▶ Work request: Although the entries contain pictures, only their text goes into the copy, set down exactly.

┌────────

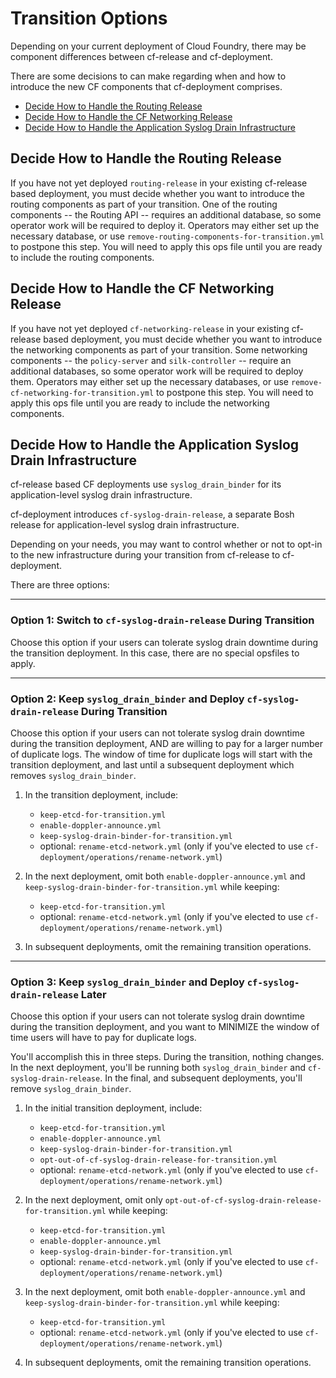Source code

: # Transition Options

Depending on your
current deployment of Cloud Foundry,
there may be component differences
between cf-release and cf-deployment.

There are some decisions to can make
regarding when and how to introduce
the new CF components that cf-deployment
comprises.

- [Decide How to Handle the Routing Release](#routing-release)
- [Decide How to Handle the CF Networking Release](#cf-networking-release)
- [Decide How to Handle the Application Syslog Drain Infrastructure](#syslog-drain)

## <a id="routing-release"></a> Decide How to Handle the Routing Release

If you have not yet deployed `routing-release`
in your existing cf-release based deployment,
you must decide
whether you want to introduce the
routing components
as part of your transition.
One of the routing components
-- the Routing API --
requires an additional database,
so some operator work will be required to deploy it.
Operators may either set up the necessary database,
or use `remove-routing-components-for-transition.yml`
to postpone this step.
You will need to apply
this ops file until
you are ready to include
the routing components.

## <a id="cf-networking-release"></a> Decide How to Handle the CF Networking Release

If you have not yet deployed `cf-networking-release`
in your existing cf-release based deployment,
you must decide
whether you want to introduce the
networking components
as part of your transition.
Some networking components
-- the `policy-server` and `silk-controller` --
require an additional databases,
so some operator work will be required to deploy them.
Operators may either set up the necessary databases,
or use `remove-cf-networking-for-transition.yml`
to postpone this step.
You will need to apply
this ops file until
you are ready to include
the networking components.

## <a id="syslog-drain"></a> Decide How to Handle the Application Syslog Drain Infrastructure

cf-release based CF deployments
use `syslog_drain_binder`
for its application-level
syslog drain infrastructure.

cf-deployment introduces
`cf-syslog-drain-release`,
a separate Bosh release
for application-level 
syslog drain infrastructure.

Depending on your needs,
you may want to control
whether or not to opt-in
to the new infrastructure
during your transition
from cf-release to cf-deployment.

There are three options:

---
### Option 1: Switch to `cf-syslog-drain-release` During Transition

Choose this option if
your users can tolerate
syslog drain downtime
during the transition deployment.
In this case,
there are no
special opsfiles
to apply.

---
### Option 2: Keep `syslog_drain_binder` and Deploy `cf-syslog-drain-release` During Transition

Choose this option if
your users can not tolerate
syslog drain downtime
during the transition deployment,
AND are willing
to pay for
a larger number
of duplicate logs.
The window of time
for duplicate logs
will start with
the transition deployment,
and last until
a subsequent deployment
which removes `syslog_drain_binder`.

1. In the transition deployment, include:
    - `keep-etcd-for-transition.yml`
    - `enable-doppler-announce.yml`
    - `keep-syslog-drain-binder-for-transition.yml`
    - optional: `rename-etcd-network.yml`
      (only if you've elected to use `cf-deployment/operations/rename-network.yml`)

1. In the next deployment,
omit both `enable-doppler-announce.yml` and
`keep-syslog-drain-binder-for-transition.yml` while keeping:
    - `keep-etcd-for-transition.yml`
    - optional: `rename-etcd-network.yml`
      (only if you've elected to use `cf-deployment/operations/rename-network.yml`)

1. In subsequent deployments,
omit the remaining transition operations.

---
### Option 3: Keep `syslog_drain_binder` and Deploy `cf-syslog-drain-release` Later

Choose this option if
your users can not tolerate
syslog drain downtime
during the transition deployment,
and you want to MINIMIZE
the window of time
users will have to pay
for duplicate logs.

You'll accomplish this
in three steps.
During the transition, nothing changes.
In the next deployment,
you'll be running both
`syslog_drain_binder` and `cf-syslog-drain-release`.
In the final, and subsequent deployments,
you'll remove `syslog_drain_binder`.

1. In the initial transition deployment, include:
    - `keep-etcd-for-transition.yml`
    - `enable-doppler-announce.yml`
    - `keep-syslog-drain-binder-for-transition.yml`
    - `opt-out-of-cf-syslog-drain-release-for-transition.yml`
    - optional: `rename-etcd-network.yml`
      (only if you've elected to use `cf-deployment/operations/rename-network.yml`)

1. In the next deployment,
omit only `opt-out-of-cf-syslog-drain-release-for-transition.yml` while keeping:
    - `keep-etcd-for-transition.yml`
    - `enable-doppler-announce.yml`
    - `keep-syslog-drain-binder-for-transition.yml`
    - optional: `rename-etcd-network.yml`
      (only if you've elected to use `cf-deployment/operations/rename-network.yml`)

1. In the next deployment,
omit both `enable-doppler-announce.yml`
and `keep-syslog-drain-binder-for-transition.yml` while keeping:
    - `keep-etcd-for-transition.yml`
    - optional: `rename-etcd-network.yml`
      (only if you've elected to use `cf-deployment/operations/rename-network.yml`)

1. In subsequent deployments, 
omit the remaining transition operations.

└────────

▶ Solution:
Source code

: # Transition Options

Depending on your
current deployment of Cloud Foundry,
there may be component differences
between cf-release and cf-deployment.

There are some decisions to can make
regarding when and how to introduce
the new CF components that cf-deployment
comprises.

- [Decide How to Handle the Routing Release](#routing-release)
- [Decide How to Handle the CF Networking Release](#cf-networking-release)
- [Decide How to Handle the Application Syslog Drain Infrastructure](#syslog-drain)

## <a id="routing-release"></a> Decide How to Handle the Routing Release

If you have not yet deployed `routing-release`
in your existing cf-release based deployment,
you must decide
whether you want to introduce the
routing components
as part of your transition.
One of the routing components
-- the Routing API --
requires an additional database,
so some operator work will be required to deploy it.
Operators may either set up the necessary database,
or use `remove-routing-components-for-transition.yml`
to postpone this step.
You will need to apply
this ops file until
you are ready to include
the routing components.

## <a id="cf-networking-release"></a> Decide How to Handle the CF Networking Release

If you have not yet deployed `cf-networking-release`
in your existing cf-release based deployment,
you must decide
whether you want to introduce the
networking components
as part of your transition.
Some networking components
-- the `policy-server` and `silk-controller` --
require an additional databases,
so some operator work will be required to deploy them.
Operators may either set up the necessary databases,
or use `remove-cf-networking-for-transition.yml`
to postpone this step.
You will need to apply
this ops file until
you are ready to include
the networking components.

## <a id="syslog-drain"></a> Decide How to Handle the Application Syslog Drain Infrastructure

cf-release based CF deployments
use `syslog_drain_binder`
for its application-level
syslog drain infrastructure.

cf-deployment introduces
`cf-syslog-drain-release`,
a separate Bosh release
for application-level 
syslog drain infrastructure.

Depending on your needs,
you may want to control
whether or not to opt-in
to the new infrastructure
during your transition
from cf-release to cf-deployment.

There are three options:

---
### Option 1: Switch to `cf-syslog-drain-release` During Transition

Choose this option if
your users can tolerate
syslog drain downtime
during the transition deployment.
In this case,
there are no
special opsfiles
to apply.

---
### Option 2: Keep `syslog_drain_binder` and Deploy `cf-syslog-drain-release` During Transition

Choose this option if
your users can not tolerate
syslog drain downtime
during the transition deployment,
AND are willing
to pay for
a larger number
of duplicate logs.
The window of time
for duplicate logs
will start with
the transition deployment,
and last until
a subsequent deployment
which removes `syslog_drain_binder`.

1. In the transition deployment, include:
    - `keep-etcd-for-transition.yml`
    - `enable-doppler-announce.yml`
    - `keep-syslog-drain-binder-for-transition.yml`
    - optional: `rename-etcd-network.yml`
      (only if you've elected to use `cf-deployment/operations/rename-network.yml`)

1. In the next deployment,
omit both `enable-doppler-announce.yml` and
`keep-syslog-drain-binder-for-transition.yml` while keeping:
    - `keep-etcd-for-transition.yml`
    - optional: `rename-etcd-network.yml`
      (only if you've elected to use `cf-deployment/operations/rename-network.yml`)

1. In subsequent deployments,
omit the remaining transition operations.

---
### Option 3: Keep `syslog_drain_binder` and Deploy `cf-syslog-drain-release` Later

Choose this option if
your users can not tolerate
syslog drain downtime
during the transition deployment,
and you want to MINIMIZE
the window of time
users will have to pay
for duplicate logs.

You'll accomplish this
in three steps.
During the transition, nothing changes.
In the next deployment,
you'll be running both
`syslog_drain_binder` and `cf-syslog-drain-release`.
In the final, and subsequent deployments,
you'll remove `syslog_drain_binder`.

1. In the initial transition deployment, include:
    - `keep-etcd-for-transition.yml`
    - `enable-doppler-announce.yml`
    - `keep-syslog-drain-binder-for-transition.yml`
    - `opt-out-of-cf-syslog-drain-release-for-transition.yml`
    - optional: `rename-etcd-network.yml`
      (only if you've elected to use `cf-deployment/operations/rename-network.yml`)

1. In the next deployment,
omit only `opt-out-of-cf-syslog-drain-release-for-transition.yml` while keeping:
    - `keep-etcd-for-transition.yml`
    - `enable-doppler-announce.yml`
    - `keep-syslog-drain-binder-for-transition.yml`
    - optional: `rename-etcd-network.yml`
      (only if you've elected to use `cf-deployment/operations/rename-network.yml`)

1. In the next deployment,
omit both `enable-doppler-announce.yml`
and `keep-syslog-drain-binder-for-transition.yml` while keeping:
    - `keep-etcd-for-transition.yml`
    - optional: `rename-etcd-network.yml`
      (only if you've elected to use `cf-deployment/operations/rename-network.yml`)

1. In subsequent deployments, 
omit the remaining transition operations.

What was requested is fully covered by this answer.